-- Opening Marker --

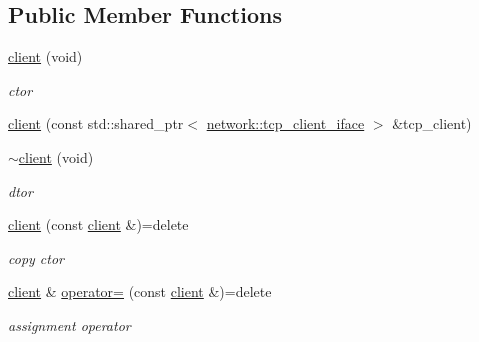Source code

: \subsection*{Public Member Functions}
\begin{DoxyCompactItemize}
\item 
\mbox{\label{classcpp__redis_1_1client_a80354f41d084dfc3a41df581c803b792}} 
\hyperlink{classcpp__redis_1_1client_a80354f41d084dfc3a41df581c803b792}{client} (void)
\begin{DoxyCompactList}\small\item\em ctor \end{DoxyCompactList}\item 
\hyperlink{classcpp__redis_1_1client_ae879c3a6829a2da9d03f80c1ec4b8d9b}{client} (const std\+::shared\+\_\+ptr$<$ \hyperlink{classcpp__redis_1_1network_1_1tcp__client__iface}{network\+::tcp\+\_\+client\+\_\+iface} $>$ \&tcp\+\_\+client)
\item 
\mbox{\label{classcpp__redis_1_1client_aca7030c8bd6856f10314b2862d1bae79}} 
\hyperlink{classcpp__redis_1_1client_aca7030c8bd6856f10314b2862d1bae79}{$\sim$client} (void)
\begin{DoxyCompactList}\small\item\em dtor \end{DoxyCompactList}\item 
\mbox{\label{classcpp__redis_1_1client_ab938aeb2a144629fd269594e4af08168}} 
\hyperlink{classcpp__redis_1_1client_ab938aeb2a144629fd269594e4af08168}{client} (const \hyperlink{classcpp__redis_1_1client}{client} \&)=delete
\begin{DoxyCompactList}\small\item\em copy ctor \end{DoxyCompactList}\item 
\mbox{\label{classcpp__redis_1_1client_afdab99b1752e759ab3ce9477f2cb092d}} 
\hyperlink{classcpp__redis_1_1client}{client} \& \hyperlink{classcpp__redis_1_1client_afdab99b1752e759ab3ce9477f2cb092d}{operator=} (const \hyperlink{classcpp__redis_1_1client}{client} \&)=delete
\begin{DoxyCompactList}\small\item\em assignment operator \end{DoxyCompactList}\item 

\end{DoxyCompactItemize}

-- Closing Marker --

Exercise aim:
Your answer must be an exact copy of the records, with no pictures in it.

Task solution:
Source code

: \subsection*{Public Member Functions}
\begin{DoxyCompactItemize}
\item 
\mbox{\label{classcpp__redis_1_1client_a80354f41d084dfc3a41df581c803b792}} 
\hyperlink{classcpp__redis_1_1client_a80354f41d084dfc3a41df581c803b792}{client} (void)
\begin{DoxyCompactList}\small\item\em ctor \end{DoxyCompactList}\item 
\hyperlink{classcpp__redis_1_1client_ae879c3a6829a2da9d03f80c1ec4b8d9b}{client} (const std\+::shared\+\_\+ptr$<$ \hyperlink{classcpp__redis_1_1network_1_1tcp__client__iface}{network\+::tcp\+\_\+client\+\_\+iface} $>$ \&tcp\+\_\+client)
\item 
\mbox{\label{classcpp__redis_1_1client_aca7030c8bd6856f10314b2862d1bae79}} 
\hyperlink{classcpp__redis_1_1client_aca7030c8bd6856f10314b2862d1bae79}{$\sim$client} (void)
\begin{DoxyCompactList}\small\item\em dtor \end{DoxyCompactList}\item 
\mbox{\label{classcpp__redis_1_1client_ab938aeb2a144629fd269594e4af08168}} 
\hyperlink{classcpp__redis_1_1client_ab938aeb2a144629fd269594e4af08168}{client} (const \hyperlink{classcpp__redis_1_1client}{client} \&)=delete
\begin{DoxyCompactList}\small\item\em copy ctor \end{DoxyCompactList}\item 
\mbox{\label{classcpp__redis_1_1client_afdab99b1752e759ab3ce9477f2cb092d}} 
\hyperlink{classcpp__redis_1_1client}{client} \& \hyperlink{classcpp__redis_1_1client_afdab99b1752e759ab3ce9477f2cb092d}{operator=} (const \hyperlink{classcpp__redis_1_1client}{client} \&)=delete
\begin{DoxyCompactList}\small\item\em assignment operator \end{DoxyCompactList}\item 

\end{DoxyCompactItemize}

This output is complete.